The district attorney contends that the case for a conflict of interest — and a violation of Trump’s due process rights — “is not supported by the actual evidence.”
While appellate courts frequently correct legal errors that crop up in lower courts, Ms. Willis maintains that they should “not disturb a trial court’s factual findings on disputed issues outside of certain, very rare, circumstances.”
Only, she writes, determinations that “are flatly incorrect” should be overturned on appeal. Her position is that the evidence Trump and his co-defendants marshaled “forecloses any possibility of reversal.”
Ms. Willis appears to stand on strongest ground when she highlights deficiencies in the testimony of one of Mr. Wade’s former law partners, Terrence Bradley.
Mr. Bradley sent text messages to a defense lawyer, Ashleigh Merchant, alleging that the affair between Mr. Wade and Ms. Willis predated the special prosecutor’s hiring. The two deny this. Mr. Wade told ABC News that workplace romances are “as American as apple pie.”

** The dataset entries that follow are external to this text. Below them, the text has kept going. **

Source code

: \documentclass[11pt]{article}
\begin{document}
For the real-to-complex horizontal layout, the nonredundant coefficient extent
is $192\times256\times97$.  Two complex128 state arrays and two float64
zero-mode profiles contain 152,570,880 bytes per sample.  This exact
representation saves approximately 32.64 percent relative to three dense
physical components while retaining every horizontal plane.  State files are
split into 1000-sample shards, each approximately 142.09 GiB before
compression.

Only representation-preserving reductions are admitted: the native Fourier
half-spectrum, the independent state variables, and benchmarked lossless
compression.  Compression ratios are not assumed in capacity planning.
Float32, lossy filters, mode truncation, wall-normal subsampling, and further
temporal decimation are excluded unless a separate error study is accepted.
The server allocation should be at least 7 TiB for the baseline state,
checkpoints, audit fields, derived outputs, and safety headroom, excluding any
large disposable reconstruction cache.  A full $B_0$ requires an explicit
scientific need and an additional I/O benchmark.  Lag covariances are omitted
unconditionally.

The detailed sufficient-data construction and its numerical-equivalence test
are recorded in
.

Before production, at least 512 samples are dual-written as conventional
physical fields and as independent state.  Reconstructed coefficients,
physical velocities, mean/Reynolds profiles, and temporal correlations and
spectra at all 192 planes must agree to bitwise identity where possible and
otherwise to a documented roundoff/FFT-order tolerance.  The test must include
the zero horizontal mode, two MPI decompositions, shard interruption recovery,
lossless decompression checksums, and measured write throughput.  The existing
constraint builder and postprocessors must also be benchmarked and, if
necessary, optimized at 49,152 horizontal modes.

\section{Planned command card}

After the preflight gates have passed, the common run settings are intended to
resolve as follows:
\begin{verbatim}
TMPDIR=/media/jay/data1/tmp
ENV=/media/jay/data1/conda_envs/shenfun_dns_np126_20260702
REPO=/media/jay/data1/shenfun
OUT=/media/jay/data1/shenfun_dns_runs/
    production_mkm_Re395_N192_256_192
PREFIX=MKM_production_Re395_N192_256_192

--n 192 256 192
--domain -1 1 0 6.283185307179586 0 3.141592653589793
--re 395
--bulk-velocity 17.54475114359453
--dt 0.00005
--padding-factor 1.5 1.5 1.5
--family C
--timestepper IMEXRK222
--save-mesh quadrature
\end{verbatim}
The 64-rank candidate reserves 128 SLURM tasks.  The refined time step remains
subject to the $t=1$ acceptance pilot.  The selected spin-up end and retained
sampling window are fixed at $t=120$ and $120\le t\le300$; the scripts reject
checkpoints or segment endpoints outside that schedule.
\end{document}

Under oath, through, Mr. Bradley characterized his assessment of the affair as speculation. Ms. Willis writes that he “was such an utter cypher of either credibility or useful information that the trial court felt compelled to discard his testimony in its entirety.”
She calls him the “linchpin” of the entire effort to disqualify her. Without Mr. Bradley, Ms. Willis writes, the case against her amounts to “a room without walls.”
Ms. Willis reminds the appeals court that Judge McAfee did not find that she reaped a “material financial benefit as a result of her decision to hire and engage in a romantic relationship” with Mr. Wade.
She told Judge McAfee that she reimbursed Mr. Wade, in cash, for trips the two took to places like Aruba, Belize, and Napa Valley. Ms. Willis’s father told the court that storing cash at home as her daughter claims to have done is a “Black thing.”
Trump also argues that Ms. Willis has earned disqualification for comments about the case that she has made outside of the courtroom. On Martin Luther King Jr. Day, at Big Bethel African Methodist Episcopal Church, she accused her defendants and critics of “playing the race card.”
Fulton County is a majority-minority jurisdiction, and Trump and his fellow defendants have accused her of working to poison the jury pool in advance of trial.
Judge McAfee called Ms. Willis’s remarks “legally improper,” but declined to find them sufficient for disqualification. The district attorney writes that “with trial neither imminent nor even scheduled, the speech’s possible effects upon a hypothetical jury pool remain entirely speculative.” She posits that there is “no basis” for coming to another conclusion.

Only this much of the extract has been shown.